Décodage. Un canular dénonce l’imposture d’une star de la sociologie française. Il pose des questions gênantes sur le fonctionnement des universités et les dérives de la recherche.

C’est l’histoire d’un canular hénaurme et c’est aussi une fable. Elle rappelle la scène finale du Malade imaginaire, celle où Argan, d’ignare bourgeois hypocondriaque, se transforme en médecin par la grâce d’une cérémonie bouffonne où il ânonne des latineries bidon mais tellement impressionnantes.

Sous le jargon, le roi universitaire est nu. Dans le rôle du roi: Michel Maffesoli, professeur de sociologie à la Sorbonne et à l’Université Paris-Descartes jusqu’à sa retraite en 2012, directeur de la revue Sociétés, très médiatique avocat du «paradigme de la postmodernité».

Et maître à penser d’une escouade de tendanceurs-marketeurs qui vendent cher leurs conseils à de grandes sociétés comme L’Oréal, TF1 ou Lancôme. Ça tombe bien: la postmodernité étant essentiellement «dionysiaque», la dépense est son fluide vital.

Dans le rôle des innocents qui osent dire que le roi est nu: deux de ses ex-élèves, Arnaud Saint-Martin et Manuel Quinon. Le premier est chercheur au CNRS, le second termine une thèse sur Gilbert Durand, maître à penser de Maffesoli. Leur exploit: la parution, en février de cette année dans la revue Sociétés, d’une parodie d’article de style maffesolien flamboyant, signé par un certain Jean-Pierre Tremblay, pseudonyme inventé par les deux lascars.

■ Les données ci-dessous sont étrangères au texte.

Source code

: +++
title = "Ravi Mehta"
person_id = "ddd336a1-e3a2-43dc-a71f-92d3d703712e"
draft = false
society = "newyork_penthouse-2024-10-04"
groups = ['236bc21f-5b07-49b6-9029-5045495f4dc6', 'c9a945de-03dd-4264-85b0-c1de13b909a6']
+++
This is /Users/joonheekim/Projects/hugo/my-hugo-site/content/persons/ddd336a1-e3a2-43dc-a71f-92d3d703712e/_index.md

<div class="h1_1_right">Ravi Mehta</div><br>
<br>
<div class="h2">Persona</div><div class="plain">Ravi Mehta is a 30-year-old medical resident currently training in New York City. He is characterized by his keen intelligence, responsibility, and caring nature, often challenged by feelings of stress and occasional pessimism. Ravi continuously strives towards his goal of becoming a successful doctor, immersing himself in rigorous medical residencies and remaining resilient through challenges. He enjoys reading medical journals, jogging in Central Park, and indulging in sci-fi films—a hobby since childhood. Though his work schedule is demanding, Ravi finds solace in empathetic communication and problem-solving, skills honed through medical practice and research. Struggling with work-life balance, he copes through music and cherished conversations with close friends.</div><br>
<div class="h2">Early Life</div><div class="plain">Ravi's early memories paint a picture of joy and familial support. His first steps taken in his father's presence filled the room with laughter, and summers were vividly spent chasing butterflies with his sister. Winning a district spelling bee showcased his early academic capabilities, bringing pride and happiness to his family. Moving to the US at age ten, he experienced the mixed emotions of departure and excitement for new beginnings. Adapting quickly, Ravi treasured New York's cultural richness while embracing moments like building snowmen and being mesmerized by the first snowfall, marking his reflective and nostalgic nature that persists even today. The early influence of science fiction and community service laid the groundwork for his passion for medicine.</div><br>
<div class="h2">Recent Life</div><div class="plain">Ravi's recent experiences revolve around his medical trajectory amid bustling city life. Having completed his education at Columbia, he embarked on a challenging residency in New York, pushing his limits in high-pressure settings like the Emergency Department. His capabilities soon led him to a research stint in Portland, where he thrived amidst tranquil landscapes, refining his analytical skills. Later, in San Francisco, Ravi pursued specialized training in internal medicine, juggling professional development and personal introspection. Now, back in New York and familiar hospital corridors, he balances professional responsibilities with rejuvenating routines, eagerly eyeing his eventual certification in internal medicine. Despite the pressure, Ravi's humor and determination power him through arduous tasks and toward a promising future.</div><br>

Le Québécois imaginaire s’y livre à un délire faustien sur la «révolution techno-symbolique» annoncée par l’Autolib’, cette voiture électrique en libre-service en région parisienne depuis 2011.

Tout animé de «libido mobilis», l’épatant Tremblay y célèbre «l’invagination du sens» marquée par la victoire de l’Autolib’ sur «la voiture-trophée petite-bourgeoise, garée/garante névrotique des identités de classe»: le fil reliant la voiture à la borne de rechargement n’évoque-t-il pas «le cordon ombilical qui relie la mère à l’enfant»?

Le zélé doctorant met en lumière comment, à travers ce véhicule électrique dont «l’existence précède l’essence», «le proxémique et l’esthétique (aisthêtis, sentir en commun: cum-sensualis) sont (…) facteurs d’une reliance festive et dionysiaque».

Il note encore, avec une gaieté digne de Marie-Antoinette, que «tout le monde s’est laissé séduire», y compris les SDF, «qui sont, volens nolens, les personnes les plus mobiles de la ville». Il n’en élude pas moins les questions graves telles que celle-ci: «Et si, finalement, l’Autolib’ incarnait cette «part maudite» de l’homme contemporain?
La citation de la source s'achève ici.